(Stored data entries)

◇ ◇ ◇ ◇ ◇ ◇ ◇

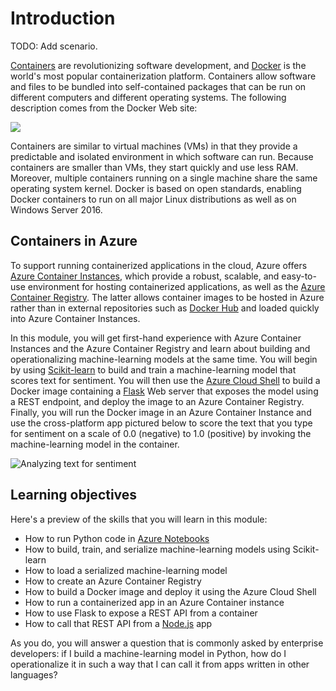 # Introduction

TODO: Add scenario.

[Containers](https://www.docker.com/what-container) are revolutionizing software development, and [Docker](http://www.docker.com) is the world's most popular containerization platform. Containers allow software and files to be bundled into self-contained packages that can be run on different computers and different operating systems. The following description comes from the Docker Web site:

![](Images/container-overview.png)

Containers are similar to virtual machines (VMs) in that they provide a predictable and isolated environment in which software can run. Because containers are smaller than VMs, they start quickly and use less RAM. Moreover, multiple containers running on a single machine share the same operating system kernel. Docker is based on open standards, enabling Docker containers to run on all major Linux distributions as well as on Windows Server 2016.

## Containers in Azure

To support running containerized applications in the cloud, Azure offers [Azure Container Instances](https://azure.microsoft.com/services/container-instances/), which provide a robust, scalable, and easy-to-use environment for hosting containerized applications, as well as the [Azure Container Registry](https://azure.microsoft.com/services/container-registry/). The latter allows container images to be hosted in Azure rather than in external repositories such as [Docker Hub](https://hub.docker.com/) and loaded quickly into Azure Container Instances.

In this module, you will get first-hand experience with Azure Container Instances and the Azure Container Registry and learn about building and operationalizing machine-learning models at the same time. You will begin by using [Scikit-learn](https://scikit-learn.org/stable/index.html) to build and train a machine-learning model that scores text for sentiment. You will then use the [Azure Cloud Shell](https://azure.microsoft.com/features/cloud-shell/) to build a Docker image containing a [Flask](http://flask.pocoo.org/) Web server that exposes the model using a REST endpoint, and deploy the image to an Azure Container Registry. Finally, you will run the Docker image in an Azure Container Instance and use the cross-platform app pictured below to score the text that you type for sentiment on a scale of 0.0 (negative) to 1.0 (positive) by invoking the machine-learning model in the container.

![Analyzing text for sentiment](Images/textalyze.png)

## Learning objectives

Here's a preview of the skills that you will learn in this module:

- How to run Python code in [Azure Notebooks](https://notebooks.azure.com)
- How to build, train, and serialize machine-learning models using Scikit-learn
- How to load a serialized machine-learning model
- How to create an Azure Container Registry
- How to build a Docker image and deploy it using the Azure Cloud Shell
- How to run a containerized app in an Azure Container instance
- How to use Flask to expose a REST API from a container
- How to call that REST API from a [Node.js](https://nodejs.org/) app

As you do, you will answer a question that is commonly asked by enterprise developers: if I build a machine-learning model in Python, how do I operationalize it in such a way that I can call it from apps written in other languages?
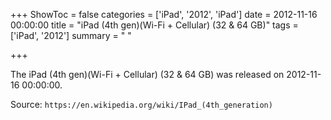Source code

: +++
ShowToc = false
categories = ['iPad', '2012', 'iPad']
date = 2012-11-16 00:00:00
title = "iPad (4th gen)(Wi-Fi + Cellular) (32 & 64 GB)"
tags = ['iPad', '2012']
summary = " "

+++

The iPad (4th gen)(Wi-Fi + Cellular) (32 & 64 GB) was released on 2012-11-16 00:00:00.

Source: `https://en.wikipedia.org/wiki/IPad_(4th_generation)`


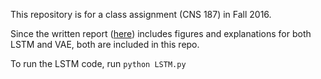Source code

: This repository is for a class assignment (CNS 187) in Fall 2016.

Since the written report ([here](https://github.com/lbertge/set6/blob/master/set6.pdf)) includes figures and explanations for both LSTM and VAE, both are included in this repo. 

To run the LSTM code, run
`python LSTM.py`

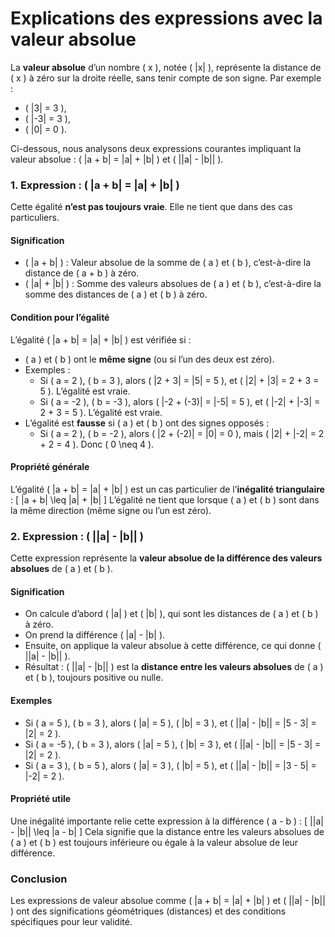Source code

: # Explications des expressions avec la valeur absolue

La **valeur absolue** d’un nombre \( x \), notée \( |x| \), représente la distance de \( x \) à zéro sur la droite réelle, sans tenir compte de son signe. Par exemple :
- \( |3| = 3 \),
- \( |-3| = 3 \),
- \( |0| = 0 \).

Ci-dessous, nous analysons deux expressions courantes impliquant la valeur absolue : \( |a + b| = |a| + |b| \) et \( ||a| - |b|| \).

### 1. Expression : \( |a + b| = |a| + |b| \)

Cette égalité **n’est pas toujours vraie**. Elle ne tient que dans des cas particuliers.

#### Signification
- \( |a + b| \) : Valeur absolue de la somme de \( a \) et \( b \), c’est-à-dire la distance de \( a + b \) à zéro.
- \( |a| + |b| \) : Somme des valeurs absolues de \( a \) et \( b \), c’est-à-dire la somme des distances de \( a \) et \( b \) à zéro.

#### Condition pour l’égalité
L’égalité \( |a + b| = |a| + |b| \) est vérifiée si :
- \( a \) et \( b \) ont le **même signe** (ou si l’un des deux est zéro).
- Exemples :
  - Si \( a = 2 \), \( b = 3 \), alors \( |2 + 3| = |5| = 5 \), et \( |2| + |3| = 2 + 3 = 5 \). L’égalité est vraie.
  - Si \( a = -2 \), \( b = -3 \), alors \( |-2 + (-3)| = |-5| = 5 \), et \( |-2| + |-3| = 2 + 3 = 5 \). L’égalité est vraie.
- L’égalité est **fausse** si \( a \) et \( b \) ont des signes opposés :
  - Si \( a = 2 \), \( b = -2 \), alors \( |2 + (-2)| = |0| = 0 \), mais \( |2| + |-2| = 2 + 2 = 4 \). Donc \( 0 \neq 4 \).

#### Propriété générale
L’égalité \( |a + b| = |a| + |b| \) est un cas particulier de l’**inégalité triangulaire** :
\[ |a + b| \leq |a| + |b| \]
L’égalité ne tient que lorsque \( a \) et \( b \) sont dans la même direction (même signe ou l’un est zéro).

### 2. Expression : \( ||a| - |b|| \)

Cette expression représente la **valeur absolue de la différence des valeurs absolues** de \( a \) et \( b \).

#### Signification
- On calcule d’abord \( |a| \) et \( |b| \), qui sont les distances de \( a \) et \( b \) à zéro.
- On prend la différence \( |a| - |b| \).
- Ensuite, on applique la valeur absolue à cette différence, ce qui donne \( ||a| - |b|| \).
- Résultat : \( ||a| - |b|| \) est la **distance entre les valeurs absolues** de \( a \) et \( b \), toujours positive ou nulle.

#### Exemples
- Si \( a = 5 \), \( b = 3 \), alors \( |a| = 5 \), \( |b| = 3 \), et \( ||a| - |b|| = |5 - 3| = |2| = 2 \).
- Si \( a = -5 \), \( b = 3 \), alors \( |a| = 5 \), \( |b| = 3 \), et \( ||a| - |b|| = |5 - 3| = |2| = 2 \).
- Si \( a = 3 \), \( b = 5 \), alors \( |a| = 3 \), \( |b| = 5 \), et \( ||a| - |b|| = |3 - 5| = |-2| = 2 \).

#### Propriété utile
Une inégalité importante relie cette expression à la différence \( a - b \) :
\[ ||a| - |b|| \leq |a - b| \]
Cela signifie que la distance entre les valeurs absolues de \( a \) et \( b \) est toujours inférieure ou égale à la valeur absolue de leur différence.

### Conclusion
Les expressions de valeur absolue comme ( |a + b| = |a| + |b| ) et ( ||a| - |b|| ) ont des significations géométriques (distances) et des conditions spécifiques pour leur validité.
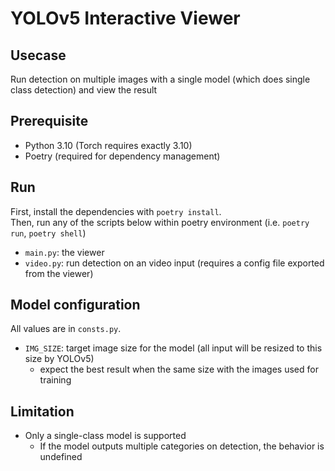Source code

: # YOLOv5 Interactive Viewer

## Usecase
Run detection on multiple images with a single model (which does single class detection) and view the result

## Prerequisite
- Python 3.10 (Torch requires exactly 3.10)
- Poetry (required for dependency management)

## Run
First, install the dependencies with `poetry install`.  
Then, run any of the scripts below within poetry environment (i.e. `poetry run`, `poetry shell`)  

- `main.py`: the viewer
- `video.py`: run detection on an video input (requires a config file exported from the viewer)

## Model configuration
All values are in `consts.py`.

- `IMG_SIZE`: target image size for the model (all input will be resized to this size by YOLOv5)
    - expect the best result when the same size with the images used for training

## Limitation
- Only a single-class model is supported
    - If the model outputs multiple categories on detection, the behavior is undefined
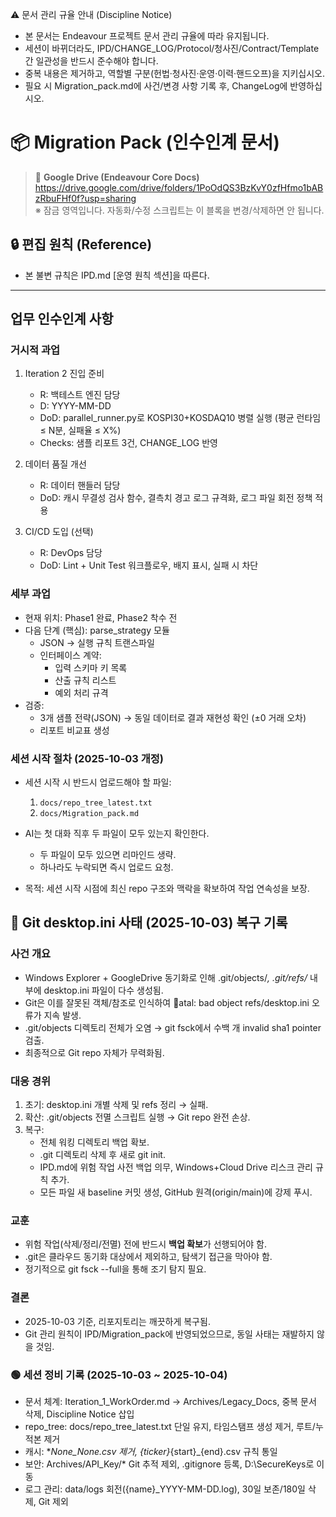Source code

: ⚠️ 문서 관리 규율 안내 (Discipline Notice)
- 본 문서는 Endeavour 프로젝트 문서 관리 규율에 따라 유지됩니다.
- 세션이 바뀌더라도, IPD/CHANGE_LOG/Protocol/청사진/Contract/Template 간 일관성을 반드시 준수해야 합니다.
- 중복 내용은 제거하고, 역할별 구분(헌법·청사진·운영·이력·핸드오프)을 지키십시오.
- 필요 시 Migration_pack.md에 사건/변경 사항 기록 후, ChangeLog에 반영하십시오.

# 📦 Migration Pack (인수인계 문서)
<!-- @LOCKED:DRIVE_LINK START -->
> 🔗 **Google Drive (Endeavour Core Docs)**
> https://drive.google.com/drive/folders/1PoOdQS3BzKvY0zfHfmo1bABzRbuFHf0f?usp=sharing  
> ※ 잠금 영역입니다. 자동화/수정 스크립트는 이 블록을 변경/삭제하면 안 됩니다.
<!-- @LOCKED:DRIVE_LINK END -->

## 🔒 편집 원칙 (Reference)
- 본 불변 규칙은 IPD.md [운영 원칙 섹션]을 따른다.

---

## 업무 인수인계 사항

### 거시적 과업
1) Iteration 2 진입 준비  
   - R: 백테스트 엔진 담당  
   - D: YYYY-MM-DD  
   - DoD: parallel_runner.py로 KOSPI30+KOSDAQ10 병렬 실행 (평균 런타임 ≤ N분, 실패율 ≤ X%)  
   - Checks: 샘플 리포트 3건, CHANGE_LOG 반영  

2) 데이터 품질 개선  
   - R: 데이터 핸들러 담당  
   - DoD: 캐시 무결성 검사 함수, 결측치 경고 로그 규격화, 로그 파일 회전 정책 적용  

3) CI/CD 도입 (선택)  
   - R: DevOps 담당  
   - DoD: Lint + Unit Test 워크플로우, 배지 표시, 실패 시 차단  

### 세부 과업
- 현재 위치: Phase1 완료, Phase2 착수 전  
- 다음 단계 (핵심): parse_strategy 모듈  
  - JSON → 실행 규칙 트랜스파일  
  - 인터페이스 계약:  
    - 입력 스키마 키 목록  
    - 산출 규칙 리스트  
    - 예외 처리 규격  
- 검증:  
  - 3개 샘플 전략(JSON) → 동일 데이터로 결과 재현성 확인 (±0 거래 오차)  
  - 리포트 비교표 생성

<!-- @LOCKED:SESSION_START START -->
### 세션 시작 절차 (2025-10-03 개정)

- 세션 시작 시 반드시 업로드해야 할 파일:
  1. `docs/repo_tree_latest.txt`
  2. `docs/Migration_pack.md`

- AI는 첫 대화 직후 두 파일이 모두 있는지 확인한다.
  - 두 파일이 모두 있으면 리마인드 생략.
  - 하나라도 누락되면 즉시 업로드 요청.

- 목적: 세션 시작 시점에 최신 repo 구조와 맥락을 확보하여 작업 연속성을 보장.
<!-- @LOCKED:SESSION_START END -->

## 📌 Git desktop.ini 사태 (2025-10-03) 복구 기록

### 사건 개요
- Windows Explorer + GoogleDrive 동기화로 인해 .git/objects/*, .git/refs/* 내부에 desktop.ini 파일이 다수 생성됨.
- Git은 이를 잘못된 객체/참조로 인식하여 atal: bad object refs/desktop.ini 오류가 지속 발생.
- .git/objects 디렉토리 전체가 오염 → git fsck에서 수백 개 invalid sha1 pointer 검출.
- 최종적으로 Git repo 자체가 무력화됨.

### 대응 경위
1. 초기: desktop.ini 개별 삭제 및 refs 정리 → 실패.
2. 확산: .git/objects 전멸 스크립트 실행 → Git repo 완전 손상.
3. 복구: 
   - 전체 워킹 디렉토리 백업 확보.
   - .git 디렉토리 삭제 후 새로 git init.
   - IPD.md에 위험 작업 사전 백업 의무, Windows+Cloud Drive 리스크 관리 규칙 추가.
   - 모든 파일 새 baseline 커밋 생성, GitHub 원격(origin/main)에 강제 푸시.

### 교훈
- 위험 작업(삭제/정리/전멸) 전에 반드시 **백업 확보**가 선행되어야 함.
- .git은 클라우드 동기화 대상에서 제외하고, 탐색기 접근을 막아야 함.
- 정기적으로 git fsck --full을 통해 조기 탐지 필요.

### 결론
- 2025-10-03 기준, 리포지토리는 깨끗하게 복구됨.
- Git 관리 원칙이 IPD/Migration_pack에 반영되었으므로, 동일 사태는 재발하지 않을 것임.

### 🟢 세션 정비 기록 (2025-10-03 ~ 2025-10-04)
- 문서 체계: Iteration_1_WorkOrder.md → Archives/Legacy_Docs, 중복 문서 삭제, Discipline Notice 삽입
- repo_tree: docs/repo_tree_latest.txt 단일 유지, 타임스탬프 생성 제거, 루트/누적본 제거
- 캐시: *_None_None.csv 제거, {ticker}_{start}_{end}.csv 규칙 통일
- 보안: Archives/API_Key/* Git 추적 제외, .gitignore 등록, D:\SecureKeys로 이동
- 로그 관리: data/logs 회전({name}_YYYY-MM-DD.log), 30일 보존/180일 삭제, Git 제외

◇ ◇ ◇ ◇ ◇ ◇ ◇

### [What is required]
From the entries above, list each line with "objects" in it.

### [Solution for this problem]
- Windows Explorer + GoogleDrive 동기화로 인해 .git/objects/*, .git/refs/* 내부에 desktop.ini 파일이 다수 생성됨.
- .git/objects 디렉토리 전체가 오염 → git fsck에서 수백 개 invalid sha1 pointer 검출.
2. 확산: .git/objects 전멸 스크립트 실행 → Git repo 완전 손상.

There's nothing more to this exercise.